Application Process & Timeline

How to Apply

Early Career Research Awards:

  • Submit online at https://www.upjohn.org/form/ecra
  • Deadline: January (2026 deadline is January 23)
  • Award announcement: April
  • Program announcement PDF and FAQs available on website

Dissertation Research Grants:

  • Application through Russell Sage Foundation website
  • Deadline: Early February (February 4, 2025 for 2025 grants)
  • Application form downloadable from Russell Sage Foundation
  • Requires dissertation supervisor verification

Dissertation Award:

  • Deadline: Mid-July (July 19, 2025 for 2025 prize)
  • Requires letter of endorsement from dissertation advisor
  • Dissertation must be accepted during 24-month period ending June 30

Decision Timeline

Early Career Research Awards: Applications submitted in January, with decisions and announcements in April (approximately 3 months)
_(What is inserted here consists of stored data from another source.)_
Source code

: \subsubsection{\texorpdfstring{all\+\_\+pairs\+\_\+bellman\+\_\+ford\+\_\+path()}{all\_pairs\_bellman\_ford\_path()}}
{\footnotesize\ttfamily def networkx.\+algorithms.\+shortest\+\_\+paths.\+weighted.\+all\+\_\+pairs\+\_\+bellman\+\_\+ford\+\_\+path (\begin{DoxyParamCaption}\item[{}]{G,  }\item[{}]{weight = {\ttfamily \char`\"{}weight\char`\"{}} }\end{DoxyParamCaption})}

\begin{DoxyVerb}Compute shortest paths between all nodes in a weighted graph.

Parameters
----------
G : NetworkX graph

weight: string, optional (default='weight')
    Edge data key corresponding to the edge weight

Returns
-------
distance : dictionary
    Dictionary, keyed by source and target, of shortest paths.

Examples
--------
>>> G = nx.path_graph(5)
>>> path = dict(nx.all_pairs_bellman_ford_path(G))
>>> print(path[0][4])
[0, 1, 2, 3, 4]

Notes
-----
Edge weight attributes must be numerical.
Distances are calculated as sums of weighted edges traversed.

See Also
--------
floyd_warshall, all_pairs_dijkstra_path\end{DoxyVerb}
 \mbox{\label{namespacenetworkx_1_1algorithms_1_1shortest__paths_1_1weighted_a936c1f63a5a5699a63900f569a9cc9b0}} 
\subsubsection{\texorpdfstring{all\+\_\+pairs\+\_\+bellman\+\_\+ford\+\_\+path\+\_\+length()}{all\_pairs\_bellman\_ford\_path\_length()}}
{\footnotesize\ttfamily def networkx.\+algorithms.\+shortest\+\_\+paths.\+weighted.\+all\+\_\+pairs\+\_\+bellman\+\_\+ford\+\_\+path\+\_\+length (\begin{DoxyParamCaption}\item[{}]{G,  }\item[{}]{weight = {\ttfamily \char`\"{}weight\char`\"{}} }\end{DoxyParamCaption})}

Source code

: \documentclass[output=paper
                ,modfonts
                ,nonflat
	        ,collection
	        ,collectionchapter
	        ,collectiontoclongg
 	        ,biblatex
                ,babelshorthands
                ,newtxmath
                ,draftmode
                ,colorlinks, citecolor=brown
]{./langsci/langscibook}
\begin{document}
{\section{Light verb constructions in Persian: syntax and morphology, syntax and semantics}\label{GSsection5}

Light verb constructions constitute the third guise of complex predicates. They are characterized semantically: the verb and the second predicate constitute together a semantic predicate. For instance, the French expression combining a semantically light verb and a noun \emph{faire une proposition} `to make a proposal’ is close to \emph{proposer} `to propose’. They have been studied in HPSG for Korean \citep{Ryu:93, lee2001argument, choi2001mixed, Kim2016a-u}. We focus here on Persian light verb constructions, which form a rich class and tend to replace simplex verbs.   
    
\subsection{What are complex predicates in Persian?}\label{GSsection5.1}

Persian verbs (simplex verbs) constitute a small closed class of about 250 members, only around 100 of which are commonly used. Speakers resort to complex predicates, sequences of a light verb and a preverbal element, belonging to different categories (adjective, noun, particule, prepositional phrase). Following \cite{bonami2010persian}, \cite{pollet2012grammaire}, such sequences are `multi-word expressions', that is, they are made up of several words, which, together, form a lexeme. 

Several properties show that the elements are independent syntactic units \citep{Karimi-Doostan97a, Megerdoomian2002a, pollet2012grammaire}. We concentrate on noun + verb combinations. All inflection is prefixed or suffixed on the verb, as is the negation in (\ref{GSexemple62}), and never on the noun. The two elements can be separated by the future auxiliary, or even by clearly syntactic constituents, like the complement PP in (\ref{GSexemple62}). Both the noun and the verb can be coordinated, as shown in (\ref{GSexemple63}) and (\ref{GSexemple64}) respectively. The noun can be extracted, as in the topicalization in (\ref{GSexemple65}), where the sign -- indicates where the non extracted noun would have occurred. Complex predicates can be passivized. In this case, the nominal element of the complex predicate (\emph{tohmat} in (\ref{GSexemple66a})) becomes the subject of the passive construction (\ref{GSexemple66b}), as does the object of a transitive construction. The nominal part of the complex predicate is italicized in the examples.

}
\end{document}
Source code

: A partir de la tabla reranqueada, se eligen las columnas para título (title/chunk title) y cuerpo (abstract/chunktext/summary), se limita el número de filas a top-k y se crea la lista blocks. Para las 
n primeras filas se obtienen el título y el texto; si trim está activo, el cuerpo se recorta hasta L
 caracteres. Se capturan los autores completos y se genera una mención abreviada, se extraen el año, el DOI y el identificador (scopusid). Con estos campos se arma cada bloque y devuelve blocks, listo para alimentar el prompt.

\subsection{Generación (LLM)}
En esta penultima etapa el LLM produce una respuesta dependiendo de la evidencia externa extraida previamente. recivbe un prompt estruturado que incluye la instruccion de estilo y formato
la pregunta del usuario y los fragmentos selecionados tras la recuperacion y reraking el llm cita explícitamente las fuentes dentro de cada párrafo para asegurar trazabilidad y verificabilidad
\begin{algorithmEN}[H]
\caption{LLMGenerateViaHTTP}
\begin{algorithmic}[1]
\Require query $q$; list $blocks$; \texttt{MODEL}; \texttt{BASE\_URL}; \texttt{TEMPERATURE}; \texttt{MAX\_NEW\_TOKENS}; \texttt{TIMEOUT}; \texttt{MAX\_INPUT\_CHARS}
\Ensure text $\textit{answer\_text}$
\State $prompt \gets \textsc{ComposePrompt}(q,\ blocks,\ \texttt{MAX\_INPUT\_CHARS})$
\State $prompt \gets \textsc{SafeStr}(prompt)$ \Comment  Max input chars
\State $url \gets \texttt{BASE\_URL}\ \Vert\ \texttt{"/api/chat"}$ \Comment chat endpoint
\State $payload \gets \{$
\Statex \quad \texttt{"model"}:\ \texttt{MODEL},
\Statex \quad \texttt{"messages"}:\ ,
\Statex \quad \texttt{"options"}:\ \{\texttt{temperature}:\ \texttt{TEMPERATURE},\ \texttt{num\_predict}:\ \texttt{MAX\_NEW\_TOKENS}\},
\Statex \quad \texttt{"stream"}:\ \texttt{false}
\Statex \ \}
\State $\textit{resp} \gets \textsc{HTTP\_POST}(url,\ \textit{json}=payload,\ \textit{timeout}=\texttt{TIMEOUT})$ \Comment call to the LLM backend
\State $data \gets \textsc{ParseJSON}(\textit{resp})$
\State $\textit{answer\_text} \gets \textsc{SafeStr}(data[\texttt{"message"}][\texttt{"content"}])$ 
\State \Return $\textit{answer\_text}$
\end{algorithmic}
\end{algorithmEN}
Dissertation Research Grants: Applications in early February, awards announced in spring

Dissertation Award: Applications in mid-July, winners announced in fall

Success Rates

Early Career Research Awards (2025): 10 winners selected from 69 applications = 14.5% success rate

Historical context: 256 Early Career Research Awards have been granted since the program began in 2007 (average of approximately 14 awards per year).

Dissertation Research Grants: At least 6 grants awarded annually; total number of applications not publicly disclosed

Dissertation Award: First prize and up to two honorable mentions from all eligible submissions

Reapplication Policy

The Institute accepts applications annually for each program. No specific restrictions on reapplication are mentioned in available materials.

Application Success Factors

Policy Relevance is Critical: The Institute emphasizes "policy-related research on employment issues." Applications should clearly articulate how the research will inform employment policy decisions and have practical implications for addressing labor market challenges.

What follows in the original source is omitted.